Hey working moms, have you experienced a dip in confidence since becoming a mom? Or maybe you’ve always thought of yourself as having low confidence and want to work on it. In this podcast, I am addressing 3 things that will help you to build up your confidence. These are qualities that I see across the board from the working moms I work with that exude that confidence in both their career and mom-life. Confidence isn’t black and white. It’s not something you either have or don’t have. So, what I want to help you do is simply move the needle closer to the confident side so you end the second-guessing and make more decisive decisions. Ready?


Welcome to the ambitious and balanced working mom podcast, the place for women who want to balance their ambitious career goals with their life as a mom. If you’re looking to feel more confident, decisive, and productive at both work and home then this is the place for you. I’m your host Rebecca Olson, let’s get to it! 


A lot of ambitious women describe a loss of confidence after motherhood. It almost feels kind of magical how it happens. Before kids we felt clear on what we were doing. We felt like we made good decisions and didn't second guess ourselves very often and then kids come along and now we don't know what the heck to think or want or what the right answer is and we spend a lot of time second-guessing.


Confidence has a domino effect.

I think there is a domino effect to confidence. When you feel confident about something, oftentimes you can carry that confidence into other things or when you're feeling a lack of confidence about something you start to feel a lack of confidence about things that you never had before. So what I think happens with motherhood is ambitious women are not used to not knowing what to do. And no matter how much preparation you made for motherhood, how many books you read, how many groups you joined, how many classes you took, nothing really prepares you for the in the moment decisions you have to make as a mom. Being a mom has a lot of trial and error. 

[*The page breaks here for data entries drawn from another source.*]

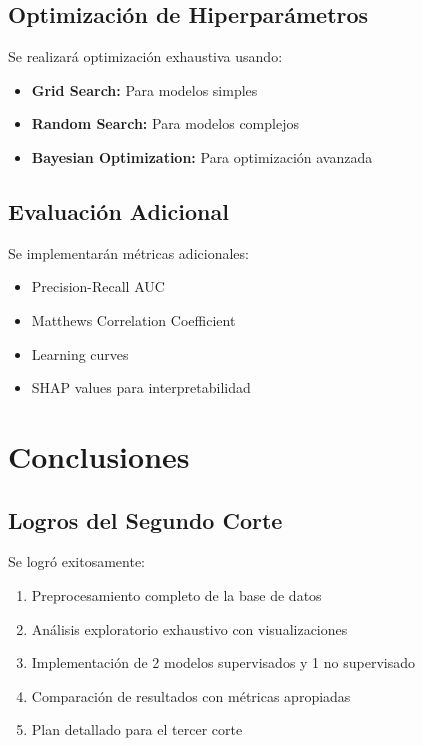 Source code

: \documentclass[12pt,letterpaper]{article}
\begin{document}
\subsection{Optimización de Hiperparámetros}

Se realizará optimización exhaustiva usando:
\begin{itemize}
    \item \textbf{Grid Search:} Para modelos simples
    \item \textbf{Random Search:} Para modelos complejos
    \item \textbf{Bayesian Optimization:} Para optimización avanzada
\end{itemize}

\subsection{Evaluación Adicional}

Se implementarán métricas adicionales:
\begin{itemize}
    \item Precision-Recall AUC
    \item Matthews Correlation Coefficient
    \item Learning curves
    \item SHAP values para interpretabilidad
\end{itemize}

\section{Conclusiones}

\subsection{Logros del Segundo Corte}

Se logró exitosamente:
\begin{enumerate}
    \item Preprocesamiento completo de la base de datos
    \item Análisis exploratorio exhaustivo con visualizaciones
    \item Implementación de 2 modelos supervisados y 1 no supervisado
    \item Comparación de resultados con métricas apropiadas
    \item Plan detallado para el tercer corte
\end{enumerate}
\end{document}
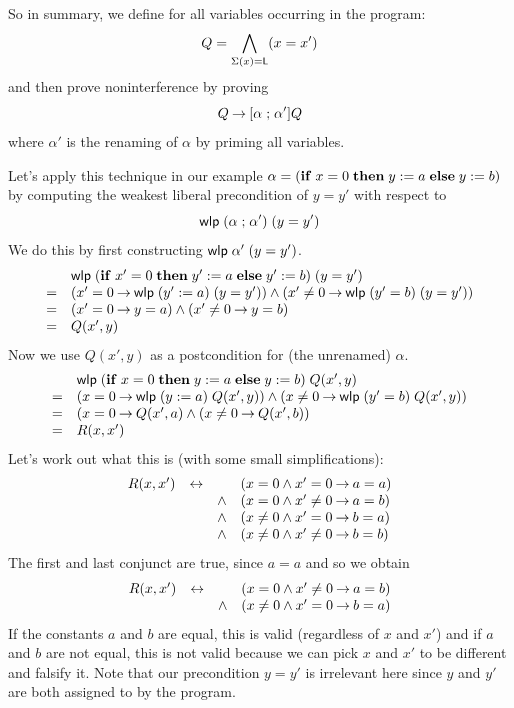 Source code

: \documentclass[11pt]{article}
\begin{document}
So in summary, we define for all variables occurring in the program:
\[
  Q = \bigwedge_{\Sigma(x) = \ms{L}} (x = x')
\]
and then prove noninterference by proving
\[
  Q \arrow [\alpha \semi \alpha']Q
\]
where $\alpha'$ is the renaming of $\alpha$ by priming all variables.

Let's apply this technique in our example
$\alpha = (\mb{if}\; x = 0\; \mb{then}\; y := a\; \mb{else}\; y := b)$ by
computing the weakest liberal precondition of $y = y'$ with respect to
\[
  \ms{wlp}\; (\alpha \semi \alpha')\; (y = y')
\]
We do this by first constructing $\ms{wlp}\; \alpha'\; (y = y')$.
\[
  \begin{array}{ll}
    & \ms{wlp}\;  (\mb{if}\; x' = 0\; \mb{then}\; y' := a\; \mb{else}\; y' := b)\; (y = y') \\
    = & (x' = 0 \arrow \ms{wlp}\; (y' := a)\; (y = y'))
        \land (x' \neq 0 \arrow \ms{wlp}\; (y' = b)\; (y = y')) \\
    = & (x' = 0 \arrow y = a) \land (x' \neq 0 \arrow y = b) \\
    = & Q(x', y)
  \end{array}
\]
Now we use $Q(x', y)$ as a postcondition for (the unrenamed) $\alpha$.
\[
  \begin{array}{ll}
    & \ms{wlp}\;  (\mb{if}\; x = 0\; \mb{then}\; y := a\; \mb{else}\; y := b)\; Q(x', y) \\
    = & (x = 0 \arrow \ms{wlp}\; (y := a)\; Q(x',y))
        \land (x \neq 0 \arrow \ms{wlp}\; (y' = b)\; Q(x',y)) \\
    = & (x = 0 \arrow Q(x',a) \land (x \neq 0 \arrow Q(x',b)) \\
    = & R(x, x')
  \end{array}
\]
Let's work out what this is (with some small simplifications):
\[
  \begin{array}{lccl}
    R(x,x') & \leftrightarrow &  & (x = 0 \land x' = 0 \arrow a = a) \\
            & & \land & (x = 0 \land x' \neq 0 \arrow a = b) \\
            & & \land & (x \neq 0 \land x' = 0 \arrow b = a) \\
            & & \land & (x \neq 0 \land x' \neq 0 \arrow b = b)
  \end{array}
\]
The first and last conjunct are true, since $a = a$ and so we obtain
\[
  \begin{array}{lccl}
    R(x,x') & \leftrightarrow &  & (x = 0 \land x' \neq 0 \arrow a = b) \\
            & & \land & (x \neq 0 \land x' = 0 \arrow b = a)
  \end{array}
\]
If the constants $a$ and $b$ are equal, this is valid (regardless of $x$ and
$x'$) and if $a$ and $b$ are not equal, this is not valid because we can pick
$x$ and $x'$ to be different and falsify it.  Note that our precondition
$y = y'$ is irrelevant here since $y$ and $y'$ are both assigned to by the
program.
\end{document}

The constant trial and error of motherhood leaves this little space for self-doubt.

Your kid is crying and you don't know why, so you give them milk but they don't want it, you rock them to try to help them go to sleep and they don't want that either, you swaddle them so they can't flail themselves around and they don't want that either, it is guess after guess after guess. It can feel like you're constantly failing because all it ever feels like you're doing is guessing. And what happens is the constant trial and error leaves this little space for self doubt. I hear a lot of first time moms question themselves and their ability. They feel like they should know what to do. They feel like they should be able to control their kids crying. They feel like they should be able to control their milk supply. And we don't get it right the 1st time and the 2nd and the 3rd and the 4th time this little bit of doubt creeps in that says maybe you're not cut out for this… and then when you head back to work that little bit of self-doubt remains and there's that little voice that says maybe you're not very good at this. Or maybe you don't know what you're doing. Or maybe you don't have as much to offer. And those thoughts’ cause your confidence to plummet.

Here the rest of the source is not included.